REPORT OF FOREIGN PRIVATE ISSUER
Pursuant to Section 13a-16 or 15(d)-16 of the Securities Exchange Act of 1934
 
For the Month of: January 2015
 
Commission File Number: 001-36136
 
CBD Energy Limited
(Exact name of registrant as specified in its charter)
 
Suite 2-Level 2
53 Cross Street
Double Bay, Sydney, NSW 2028
AUSTRALIA
(Address of principal executive offices)
 
N/A
(Former name or former address)
 
Indicate by check mark whether the registrant files or will file annual reports under cover of Form 20-F or 40-F.
Form 20-F x                        Form 40-F ¨
 
¨
Indicate by check mark if the registrant is submitting the Form 6-K in paper as permitted by Regulation S-T Rule 101(b)(1)
 
¨
Indicate by check mark if the registrant is submitting the Form 6-K in paper as permitted by Regulation S-T Rule 101(b)(7)
 
 
 

 
 
Decision by Nasdaq Hearings Panel

As previously disclosed in a Report of Foreign Private Issuer on Form 6-K filed on December 2, 2014, CBD Energy Limited (“CBD” or the “Company”) received a delisting determination letter from Nasdaq’s Listing Qualifications Department on November 25, 2014. CBD appealed the delisting determination and appeared with counsel at a hearing before an independent Nasdaq Hearings Panel (the “Panel”) on January 8, 2015.
 
On January 26, 2015, the Company received a letter from the Panel granting the Company’s request for continued listing on the Nasdaq Capital Market. In order to maintain its listing, the Company is required to meet a series of deadlines including filing its Annual Report on Form 20-F for the year ended June 30, 2014 (the “2014 Annual Report) by April 30, 2015.
 
The trading halt that has been in place since November 13, 2014 will continue to remain in place until we file our 2014 Annual Report.

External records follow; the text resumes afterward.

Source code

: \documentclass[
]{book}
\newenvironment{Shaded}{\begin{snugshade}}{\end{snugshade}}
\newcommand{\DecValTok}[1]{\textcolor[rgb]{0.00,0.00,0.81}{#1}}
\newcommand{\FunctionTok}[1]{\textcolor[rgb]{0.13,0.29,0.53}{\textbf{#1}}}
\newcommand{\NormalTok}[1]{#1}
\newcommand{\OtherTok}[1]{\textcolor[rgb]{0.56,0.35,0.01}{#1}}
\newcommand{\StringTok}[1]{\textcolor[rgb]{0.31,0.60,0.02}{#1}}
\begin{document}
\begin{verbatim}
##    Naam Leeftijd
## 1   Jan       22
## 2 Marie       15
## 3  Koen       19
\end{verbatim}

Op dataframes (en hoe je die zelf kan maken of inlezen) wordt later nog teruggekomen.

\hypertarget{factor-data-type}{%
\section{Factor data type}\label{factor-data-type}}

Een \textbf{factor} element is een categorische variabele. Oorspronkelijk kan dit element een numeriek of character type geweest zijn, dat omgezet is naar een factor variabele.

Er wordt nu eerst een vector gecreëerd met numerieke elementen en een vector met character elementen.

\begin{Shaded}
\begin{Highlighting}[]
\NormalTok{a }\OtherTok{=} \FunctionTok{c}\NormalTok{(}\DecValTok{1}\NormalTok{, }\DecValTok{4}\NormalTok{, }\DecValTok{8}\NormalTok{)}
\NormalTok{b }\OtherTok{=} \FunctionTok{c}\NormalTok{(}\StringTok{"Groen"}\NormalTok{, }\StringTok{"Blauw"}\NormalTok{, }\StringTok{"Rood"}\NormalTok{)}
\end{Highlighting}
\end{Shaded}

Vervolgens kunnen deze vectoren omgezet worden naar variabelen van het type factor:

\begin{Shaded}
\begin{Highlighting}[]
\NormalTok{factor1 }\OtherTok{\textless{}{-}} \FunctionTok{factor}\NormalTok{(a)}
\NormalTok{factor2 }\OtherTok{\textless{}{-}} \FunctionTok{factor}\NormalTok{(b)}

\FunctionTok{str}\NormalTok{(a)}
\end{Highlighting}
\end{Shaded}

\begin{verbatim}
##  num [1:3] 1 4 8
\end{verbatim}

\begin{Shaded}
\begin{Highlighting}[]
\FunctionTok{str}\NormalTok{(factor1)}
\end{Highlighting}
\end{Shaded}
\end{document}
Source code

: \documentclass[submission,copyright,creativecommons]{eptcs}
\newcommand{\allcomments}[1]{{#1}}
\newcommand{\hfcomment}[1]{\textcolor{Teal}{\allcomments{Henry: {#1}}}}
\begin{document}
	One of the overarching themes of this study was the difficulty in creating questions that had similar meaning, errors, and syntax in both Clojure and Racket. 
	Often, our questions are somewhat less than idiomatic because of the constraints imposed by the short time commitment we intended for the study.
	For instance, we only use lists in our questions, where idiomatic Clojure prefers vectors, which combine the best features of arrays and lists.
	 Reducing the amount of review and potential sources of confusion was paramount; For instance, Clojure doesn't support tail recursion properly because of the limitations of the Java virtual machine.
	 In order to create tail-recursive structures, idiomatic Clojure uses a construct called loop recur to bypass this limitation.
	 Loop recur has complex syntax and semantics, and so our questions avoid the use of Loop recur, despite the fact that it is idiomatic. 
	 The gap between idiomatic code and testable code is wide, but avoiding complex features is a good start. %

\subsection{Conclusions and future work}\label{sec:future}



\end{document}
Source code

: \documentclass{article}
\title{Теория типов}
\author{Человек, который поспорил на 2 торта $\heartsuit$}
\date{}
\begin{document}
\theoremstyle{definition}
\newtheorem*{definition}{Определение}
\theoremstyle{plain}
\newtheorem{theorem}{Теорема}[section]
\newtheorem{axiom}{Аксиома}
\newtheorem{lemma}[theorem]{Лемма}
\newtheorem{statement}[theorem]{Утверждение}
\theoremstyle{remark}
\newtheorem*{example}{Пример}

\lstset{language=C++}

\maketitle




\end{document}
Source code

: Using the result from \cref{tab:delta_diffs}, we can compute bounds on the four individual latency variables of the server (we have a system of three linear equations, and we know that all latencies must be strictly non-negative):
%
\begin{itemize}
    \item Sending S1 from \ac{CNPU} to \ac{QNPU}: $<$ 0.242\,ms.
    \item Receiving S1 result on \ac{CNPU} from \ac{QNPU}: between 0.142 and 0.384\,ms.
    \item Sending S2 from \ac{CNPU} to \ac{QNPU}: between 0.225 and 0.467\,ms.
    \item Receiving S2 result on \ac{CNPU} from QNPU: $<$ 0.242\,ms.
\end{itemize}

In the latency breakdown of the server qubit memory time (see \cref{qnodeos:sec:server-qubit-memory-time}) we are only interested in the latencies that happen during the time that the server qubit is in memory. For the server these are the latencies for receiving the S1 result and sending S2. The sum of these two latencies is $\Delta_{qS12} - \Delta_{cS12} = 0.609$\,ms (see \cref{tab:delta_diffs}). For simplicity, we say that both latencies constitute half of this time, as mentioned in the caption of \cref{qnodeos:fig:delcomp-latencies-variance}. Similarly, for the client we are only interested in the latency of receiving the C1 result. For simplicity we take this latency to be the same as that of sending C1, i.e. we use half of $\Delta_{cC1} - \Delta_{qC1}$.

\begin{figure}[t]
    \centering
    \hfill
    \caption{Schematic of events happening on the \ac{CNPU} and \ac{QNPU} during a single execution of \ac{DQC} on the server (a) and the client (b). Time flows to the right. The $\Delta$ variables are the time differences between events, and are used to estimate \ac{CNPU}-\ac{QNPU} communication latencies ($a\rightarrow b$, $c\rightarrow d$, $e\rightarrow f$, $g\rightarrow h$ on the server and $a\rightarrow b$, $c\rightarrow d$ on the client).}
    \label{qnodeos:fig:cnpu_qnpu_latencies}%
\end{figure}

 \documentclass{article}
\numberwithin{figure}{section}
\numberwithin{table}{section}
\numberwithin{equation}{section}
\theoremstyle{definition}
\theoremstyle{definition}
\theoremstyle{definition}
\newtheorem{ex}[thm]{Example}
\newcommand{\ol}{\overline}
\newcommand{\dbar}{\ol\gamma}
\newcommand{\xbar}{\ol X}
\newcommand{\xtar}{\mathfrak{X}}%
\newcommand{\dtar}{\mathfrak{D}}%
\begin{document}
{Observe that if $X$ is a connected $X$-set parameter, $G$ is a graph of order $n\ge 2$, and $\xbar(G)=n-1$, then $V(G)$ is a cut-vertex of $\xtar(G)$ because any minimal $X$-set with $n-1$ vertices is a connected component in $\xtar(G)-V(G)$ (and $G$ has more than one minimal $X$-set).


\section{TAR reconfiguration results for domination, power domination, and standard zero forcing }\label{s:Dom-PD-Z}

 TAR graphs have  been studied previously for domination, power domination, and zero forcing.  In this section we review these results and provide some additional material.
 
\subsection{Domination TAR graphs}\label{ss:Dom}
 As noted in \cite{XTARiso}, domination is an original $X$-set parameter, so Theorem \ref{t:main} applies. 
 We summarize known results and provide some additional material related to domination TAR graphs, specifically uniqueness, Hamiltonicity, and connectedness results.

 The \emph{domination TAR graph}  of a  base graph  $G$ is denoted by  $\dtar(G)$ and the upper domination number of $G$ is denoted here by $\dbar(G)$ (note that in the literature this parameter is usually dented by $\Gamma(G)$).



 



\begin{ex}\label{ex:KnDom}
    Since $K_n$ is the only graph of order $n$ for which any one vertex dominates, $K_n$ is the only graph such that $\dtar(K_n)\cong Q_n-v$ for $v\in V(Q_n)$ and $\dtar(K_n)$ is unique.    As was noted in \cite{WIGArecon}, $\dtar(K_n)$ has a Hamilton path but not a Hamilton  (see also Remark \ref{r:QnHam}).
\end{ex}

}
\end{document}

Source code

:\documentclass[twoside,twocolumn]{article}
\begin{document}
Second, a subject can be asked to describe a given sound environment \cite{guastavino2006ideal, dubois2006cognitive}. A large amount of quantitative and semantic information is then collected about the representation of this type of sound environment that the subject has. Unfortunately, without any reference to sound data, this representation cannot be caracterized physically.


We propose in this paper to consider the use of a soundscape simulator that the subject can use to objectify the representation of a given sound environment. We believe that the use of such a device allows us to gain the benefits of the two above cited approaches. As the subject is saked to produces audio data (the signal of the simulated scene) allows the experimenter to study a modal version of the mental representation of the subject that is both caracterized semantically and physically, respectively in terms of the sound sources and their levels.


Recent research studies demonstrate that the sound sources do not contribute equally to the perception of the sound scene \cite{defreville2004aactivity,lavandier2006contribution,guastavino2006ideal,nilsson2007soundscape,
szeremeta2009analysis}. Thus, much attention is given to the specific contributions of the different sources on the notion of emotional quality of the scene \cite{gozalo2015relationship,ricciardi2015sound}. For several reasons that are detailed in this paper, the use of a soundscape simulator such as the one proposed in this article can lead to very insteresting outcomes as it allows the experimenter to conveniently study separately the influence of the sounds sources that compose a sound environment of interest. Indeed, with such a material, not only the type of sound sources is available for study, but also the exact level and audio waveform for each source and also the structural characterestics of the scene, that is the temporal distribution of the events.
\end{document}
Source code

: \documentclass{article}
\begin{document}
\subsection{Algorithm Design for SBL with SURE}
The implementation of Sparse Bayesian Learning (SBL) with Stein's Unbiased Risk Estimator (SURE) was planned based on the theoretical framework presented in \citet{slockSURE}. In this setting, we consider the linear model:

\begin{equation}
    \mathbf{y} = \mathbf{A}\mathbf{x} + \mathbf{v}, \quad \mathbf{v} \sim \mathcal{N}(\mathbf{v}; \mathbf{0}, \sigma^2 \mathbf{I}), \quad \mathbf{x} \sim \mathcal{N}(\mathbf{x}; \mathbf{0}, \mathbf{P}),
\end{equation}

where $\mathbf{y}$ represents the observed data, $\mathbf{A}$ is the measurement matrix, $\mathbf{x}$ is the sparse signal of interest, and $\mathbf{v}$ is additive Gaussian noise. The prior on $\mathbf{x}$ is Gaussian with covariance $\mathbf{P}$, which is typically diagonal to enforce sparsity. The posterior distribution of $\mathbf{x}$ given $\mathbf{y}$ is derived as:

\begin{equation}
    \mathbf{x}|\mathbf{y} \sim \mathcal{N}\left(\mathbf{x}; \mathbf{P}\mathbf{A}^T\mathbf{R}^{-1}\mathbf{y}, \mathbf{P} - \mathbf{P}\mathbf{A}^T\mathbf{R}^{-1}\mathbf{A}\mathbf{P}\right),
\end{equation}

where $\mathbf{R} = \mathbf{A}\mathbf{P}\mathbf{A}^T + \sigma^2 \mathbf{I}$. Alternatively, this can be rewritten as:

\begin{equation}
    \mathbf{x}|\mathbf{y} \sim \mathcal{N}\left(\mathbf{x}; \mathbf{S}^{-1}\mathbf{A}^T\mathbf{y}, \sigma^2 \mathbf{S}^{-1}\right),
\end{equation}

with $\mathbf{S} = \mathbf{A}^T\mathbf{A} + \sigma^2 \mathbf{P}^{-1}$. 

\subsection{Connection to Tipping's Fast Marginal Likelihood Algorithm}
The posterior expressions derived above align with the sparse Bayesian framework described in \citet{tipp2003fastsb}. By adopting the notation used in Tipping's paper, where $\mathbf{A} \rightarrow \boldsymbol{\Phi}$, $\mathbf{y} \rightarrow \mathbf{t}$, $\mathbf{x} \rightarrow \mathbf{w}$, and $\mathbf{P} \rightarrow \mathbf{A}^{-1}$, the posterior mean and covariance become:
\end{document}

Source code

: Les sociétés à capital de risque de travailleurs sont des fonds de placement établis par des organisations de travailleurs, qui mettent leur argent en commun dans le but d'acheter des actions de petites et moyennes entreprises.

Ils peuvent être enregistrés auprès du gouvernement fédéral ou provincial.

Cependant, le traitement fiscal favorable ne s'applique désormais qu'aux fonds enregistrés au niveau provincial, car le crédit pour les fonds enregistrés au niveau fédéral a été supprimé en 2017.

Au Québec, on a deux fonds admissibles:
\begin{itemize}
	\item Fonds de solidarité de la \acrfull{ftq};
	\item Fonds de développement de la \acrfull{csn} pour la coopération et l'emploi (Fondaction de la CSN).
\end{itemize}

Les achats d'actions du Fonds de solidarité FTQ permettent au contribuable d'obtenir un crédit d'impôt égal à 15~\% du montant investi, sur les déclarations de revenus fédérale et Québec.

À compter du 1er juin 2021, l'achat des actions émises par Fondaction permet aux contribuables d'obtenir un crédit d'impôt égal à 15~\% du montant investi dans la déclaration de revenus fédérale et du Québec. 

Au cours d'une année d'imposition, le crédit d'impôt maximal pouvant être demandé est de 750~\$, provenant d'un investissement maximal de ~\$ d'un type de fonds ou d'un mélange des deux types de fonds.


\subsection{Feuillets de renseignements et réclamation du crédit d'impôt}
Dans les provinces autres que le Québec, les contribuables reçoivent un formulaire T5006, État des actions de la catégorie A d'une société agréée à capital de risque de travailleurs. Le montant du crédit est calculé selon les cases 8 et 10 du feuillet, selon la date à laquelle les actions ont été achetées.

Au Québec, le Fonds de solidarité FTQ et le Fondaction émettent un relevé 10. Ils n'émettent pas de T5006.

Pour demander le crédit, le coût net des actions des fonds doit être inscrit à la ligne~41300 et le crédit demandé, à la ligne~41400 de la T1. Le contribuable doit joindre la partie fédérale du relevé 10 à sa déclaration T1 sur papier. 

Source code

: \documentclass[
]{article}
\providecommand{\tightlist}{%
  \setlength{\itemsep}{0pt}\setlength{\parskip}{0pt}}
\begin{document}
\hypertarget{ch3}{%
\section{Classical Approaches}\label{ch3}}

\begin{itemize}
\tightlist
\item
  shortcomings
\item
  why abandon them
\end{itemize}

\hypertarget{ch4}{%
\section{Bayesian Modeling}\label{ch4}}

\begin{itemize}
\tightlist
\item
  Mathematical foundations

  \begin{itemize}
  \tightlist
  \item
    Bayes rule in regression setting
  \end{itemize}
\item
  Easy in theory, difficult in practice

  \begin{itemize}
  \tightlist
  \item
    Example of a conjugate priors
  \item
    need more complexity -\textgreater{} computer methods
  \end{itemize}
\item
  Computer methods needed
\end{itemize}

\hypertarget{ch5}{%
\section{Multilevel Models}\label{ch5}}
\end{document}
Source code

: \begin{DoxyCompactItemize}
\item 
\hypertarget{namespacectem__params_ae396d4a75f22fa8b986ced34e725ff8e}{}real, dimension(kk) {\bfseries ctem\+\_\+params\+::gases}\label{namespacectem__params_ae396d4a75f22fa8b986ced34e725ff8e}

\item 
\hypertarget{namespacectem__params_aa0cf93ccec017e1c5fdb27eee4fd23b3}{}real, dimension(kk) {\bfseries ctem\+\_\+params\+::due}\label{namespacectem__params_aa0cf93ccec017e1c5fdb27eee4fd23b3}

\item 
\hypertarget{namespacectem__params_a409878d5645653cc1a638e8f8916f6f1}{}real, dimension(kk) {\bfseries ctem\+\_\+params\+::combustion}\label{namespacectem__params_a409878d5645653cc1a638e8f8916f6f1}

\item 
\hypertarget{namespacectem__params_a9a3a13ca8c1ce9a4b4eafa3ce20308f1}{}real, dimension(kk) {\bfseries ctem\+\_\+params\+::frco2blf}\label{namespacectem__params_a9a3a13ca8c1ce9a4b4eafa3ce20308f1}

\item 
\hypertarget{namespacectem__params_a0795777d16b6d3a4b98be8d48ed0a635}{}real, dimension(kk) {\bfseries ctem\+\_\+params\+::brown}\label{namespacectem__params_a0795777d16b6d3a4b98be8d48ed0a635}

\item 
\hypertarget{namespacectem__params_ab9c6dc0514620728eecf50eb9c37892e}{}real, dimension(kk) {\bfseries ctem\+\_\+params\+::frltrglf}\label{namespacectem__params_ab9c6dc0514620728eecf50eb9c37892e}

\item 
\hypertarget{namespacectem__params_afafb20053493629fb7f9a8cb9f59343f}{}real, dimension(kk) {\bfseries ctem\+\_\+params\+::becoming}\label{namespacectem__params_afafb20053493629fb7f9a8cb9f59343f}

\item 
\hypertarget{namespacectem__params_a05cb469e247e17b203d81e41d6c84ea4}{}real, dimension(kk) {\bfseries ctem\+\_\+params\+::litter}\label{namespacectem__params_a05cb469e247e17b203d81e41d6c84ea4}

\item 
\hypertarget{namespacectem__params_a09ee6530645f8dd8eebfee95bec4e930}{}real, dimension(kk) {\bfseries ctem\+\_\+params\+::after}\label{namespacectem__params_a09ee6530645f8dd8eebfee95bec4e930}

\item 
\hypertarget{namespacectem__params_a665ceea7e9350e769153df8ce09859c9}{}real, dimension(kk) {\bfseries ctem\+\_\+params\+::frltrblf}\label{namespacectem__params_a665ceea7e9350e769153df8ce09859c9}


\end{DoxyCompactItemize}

Exiting Voluntary Administration

Effectiveness of Two Deed Company Arrangements

On December 24, 2014, two deed of company arrangements under Australian Corporations Law (collectively, the “Reorganization Plans”) were signed. The Reorganization Plans became effective on January 27, 2015, along with a variation of the Reorganization Plans that removed all references to a draft license agreement and specified that the Administrators of the Deed Funds will hold 38,123,652 shares in trust – 90%under the Company’s Trust Deed and 10% under the Trust Deed of the Company’s subsidiary, Westinghouse Solar Pty Ltd.
 
The Reorganization Plans provide, among other things, that: (i) creditor claims and contingent liabilities of the Company were extinguished and creditors received newly issued ordinary shares of the Company; and (ii) investors infused US$1 million into the Company in order to meet the requirements of the Deed Funds set forth in the Reorganization Plans. The Deed Funds will be used to pay creditor claims. Creditors of the Company will receive $610,000 and creditors of the Company’s subsidiary, Westinghouse Solar Pty Ltd will receive $390,000.
 
The foregoing summary description is qualified in its entirety by the copy of the Reorganization Plans filed with this Report as Exhibits 10.1 to 10.4 (inclusive) hereto.
 
As a consequence of the effectiveness of the Reorganization Plans, Said Jahani and Trevor Pogroske from Grant Thornton are no longer joint and several administrators. The Company has now exited voluntary administration and is being managed by its Board of Directors (the “Board”).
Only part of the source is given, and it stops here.